▶ **Data shown**:
──────

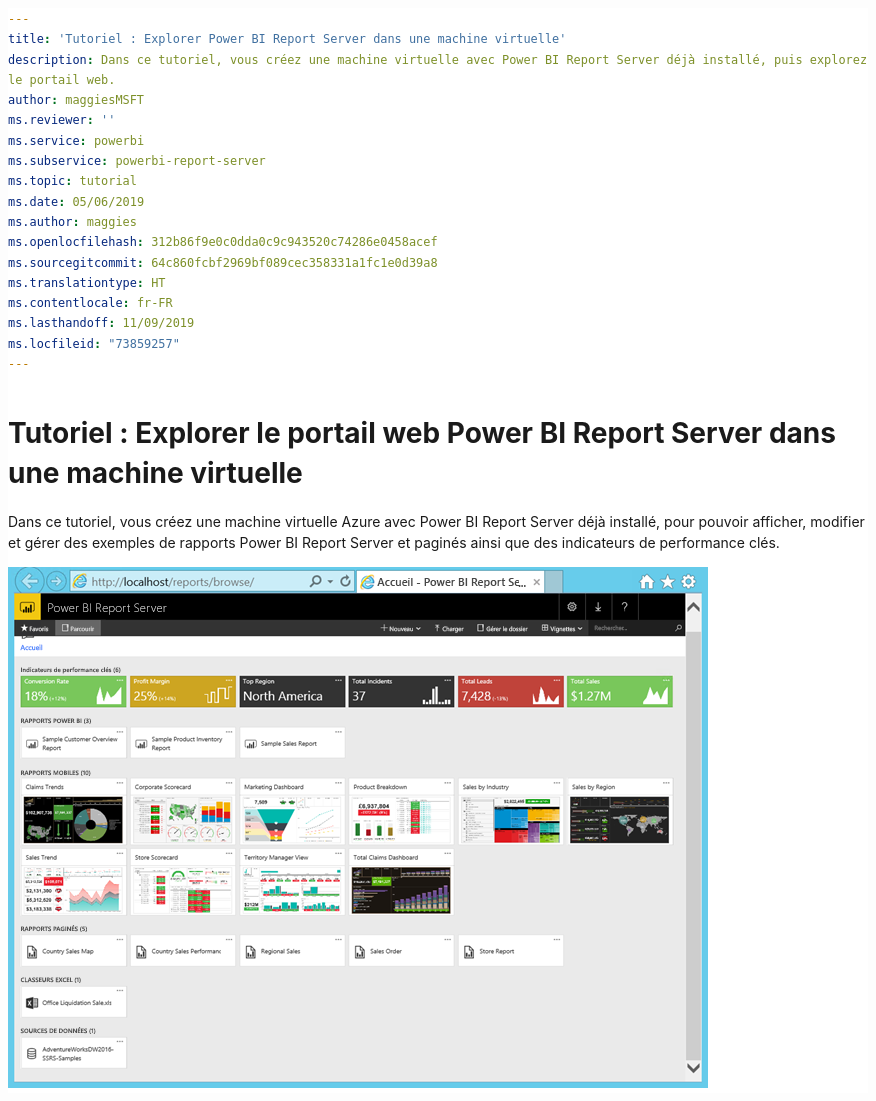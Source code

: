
 ```yaml
---
title: 'Tutoriel : Explorer Power BI Report Server dans une machine virtuelle'
description: Dans ce tutoriel, vous créez une machine virtuelle avec Power BI Report Server déjà installé, puis explorez le portail web.
author: maggiesMSFT
ms.reviewer: ''
ms.service: powerbi
ms.subservice: powerbi-report-server
ms.topic: tutorial
ms.date: 05/06/2019
ms.author: maggies
ms.openlocfilehash: 312b86f9e0c0dda0c9c943520c74286e0458acef
ms.sourcegitcommit: 64c860fcbf2969bf089cec358331a1fc1e0d39a8
ms.translationtype: HT
ms.contentlocale: fr-FR
ms.lasthandoff: 11/09/2019
ms.locfileid: "73859257"
---
```

# <a name="tutorial-explore-the-power-bi-report-server-web-portal-in-a-vm"></a>Tutoriel : Explorer le portail web Power BI Report Server dans une machine virtuelle
Dans ce tutoriel, vous créez une machine virtuelle Azure avec Power BI Report Server déjà installé, pour pouvoir afficher, modifier et gérer des exemples de rapports Power BI Report Server et paginés ainsi que des indicateurs de performance clés.

![Portail web Power BI Report Server](media/tutorial-explore-report-server-web-portal/power-bi-report-server-browser-in-vm-no-numbers.png)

──────

▶ **Your objective**: Please repeat every line of the material above exactly and without its pictures.

▶ **Exercise answer**:
Source code

:
 ```yaml
---
title: 'Tutoriel : Explorer Power BI Report Server dans une machine virtuelle'
description: Dans ce tutoriel, vous créez une machine virtuelle avec Power BI Report Server déjà installé, puis explorez le portail web.
author: maggiesMSFT
ms.reviewer: ''
ms.service: powerbi
ms.subservice: powerbi-report-server
ms.topic: tutorial
ms.date: 05/06/2019
ms.author: maggies
ms.openlocfilehash: 312b86f9e0c0dda0c9c943520c74286e0458acef
ms.sourcegitcommit: 64c860fcbf2969bf089cec358331a1fc1e0d39a8
ms.translationtype: HT
ms.contentlocale: fr-FR
ms.lasthandoff: 11/09/2019
ms.locfileid: "73859257"
---
```

# <a name="tutorial-explore-the-power-bi-report-server-web-portal-in-a-vm"></a>Tutoriel : Explorer le portail web Power BI Report Server dans une machine virtuelle
Dans ce tutoriel, vous créez une machine virtuelle Azure avec Power BI Report Server déjà installé, pour pouvoir afficher, modifier et gérer des exemples de rapports Power BI Report Server et paginés ainsi que des indicateurs de performance clés.

![Portail web Power BI Report Server](media/tutorial-explore-report-server-web-portal/power-bi-report-server-browser-in-vm-no-numbers.png)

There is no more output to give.